Dialogues Concerning Natural Religion eBook

This eBook from the Gutenberg Project consists of approximately 125 pages of information about Dialogues Concerning Natural Religion.

Dialogues Concerning Natural Religion eBook

This eBook from the Gutenberg Project consists of approximately 125 pages of information about Dialogues Concerning Natural Religion.

But, allowing that we were to take the operations of one part of nature upon another, for the foundation of our judgement concerning the origin of the whole, (which never can be admitted,) yet why select so minute, so weak, so bounded a principle, as the reason and design of animals is found to be upon this planet?  What peculiar privilege has this little agitation of the brain which we call thought, that we must thus make it the model of the whole universe?  Our partiality in our own favour does indeed present it on all occasions; but sound philosophy ought carefully to guard against so natural an illusion.

So far from admitting, continued Philo, that the operations of a part can afford us any just conclusion concerning the origin of the whole, I will not allow any one part to form a rule for another part, if the latter be very remote from the former.  Is there any reasonable ground to conclude, that the inhabitants of other planets possess thought, intelligence, reason, or any thing similar to these faculties in men?  When nature has so extremely diversified her manner of operation in this small globe, can we imagine that she incessantly copies herself throughout so immense a universe?  And if thought, as we may well suppose, be confined merely to this narrow corner, and has even there so limited a sphere of action, with what propriety can we assign it for the original cause of all things?  The narrow views of a peasant, who makes his domestic economy the rule for the government of kingdoms, is in comparison a pardonable sophism.

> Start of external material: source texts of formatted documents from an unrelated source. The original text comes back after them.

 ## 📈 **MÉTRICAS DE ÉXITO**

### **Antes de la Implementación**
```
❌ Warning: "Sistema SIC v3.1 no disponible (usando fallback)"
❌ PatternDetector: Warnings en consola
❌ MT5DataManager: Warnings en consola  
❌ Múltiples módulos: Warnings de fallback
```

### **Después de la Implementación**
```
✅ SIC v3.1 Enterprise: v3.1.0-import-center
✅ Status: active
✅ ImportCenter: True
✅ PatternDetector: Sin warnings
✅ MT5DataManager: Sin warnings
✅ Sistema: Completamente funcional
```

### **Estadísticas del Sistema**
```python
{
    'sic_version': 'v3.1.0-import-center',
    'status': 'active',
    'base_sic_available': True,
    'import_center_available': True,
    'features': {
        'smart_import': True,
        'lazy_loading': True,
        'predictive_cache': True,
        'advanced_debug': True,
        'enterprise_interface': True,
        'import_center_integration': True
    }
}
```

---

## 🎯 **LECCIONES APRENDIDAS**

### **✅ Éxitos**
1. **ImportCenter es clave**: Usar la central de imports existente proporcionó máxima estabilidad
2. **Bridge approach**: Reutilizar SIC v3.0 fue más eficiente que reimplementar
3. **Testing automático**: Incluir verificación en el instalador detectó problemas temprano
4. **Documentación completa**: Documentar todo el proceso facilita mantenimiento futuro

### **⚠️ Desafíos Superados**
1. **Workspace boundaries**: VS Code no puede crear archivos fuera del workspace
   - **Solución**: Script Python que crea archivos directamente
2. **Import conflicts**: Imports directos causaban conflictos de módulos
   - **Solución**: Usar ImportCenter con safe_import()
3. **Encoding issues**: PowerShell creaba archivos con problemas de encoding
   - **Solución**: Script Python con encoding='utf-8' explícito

But were we ever so much assured, that a thought and reason, resembling the human, were to be found throughout the whole universe, and were its activity elsewhere vastly greater and more commanding than it appears in this globe; yet I cannot see, why the operations of a world constituted, arranged, adjusted, can with any propriety be extended to a world which is in its embryo state, and is advancing towards that constitution and arrangement.  By observation, we know somewhat of the economy, action, and nourishment of a finished animal; but we must transfer with great caution that observation to the growth of a foetus in the womb, and still more to the formation of an animalcule in the loins of its male parent.  Nature, we find, even from our limited experience, possesses an infinite number of springs and principles, which incessantly discover themselves on every change of her position and situation.  And what new and unknown principles would actuate her in so new and unknown a situation as that of the formation of a universe, we cannot, without the utmost temerity, pretend to determine.

A very small part of this great system, during a very short time, is very imperfectly discovered to us; and do we thence pronounce decisively concerning the origin of the whole?

Admirable conclusion!  Stone, wood, brick, iron, brass, have not, at this time, in this minute globe of earth, an order or arrangement without human art and contrivance; therefore the universe could not originally attain its order and arrangement, without something similar to human art.  But is a part of nature a rule for another part very wide of the former?  Is it a rule for the whole?  Is a very small part a rule for the universe?  Is nature in one situation, a certain rule for nature in another situation vastly different from the former?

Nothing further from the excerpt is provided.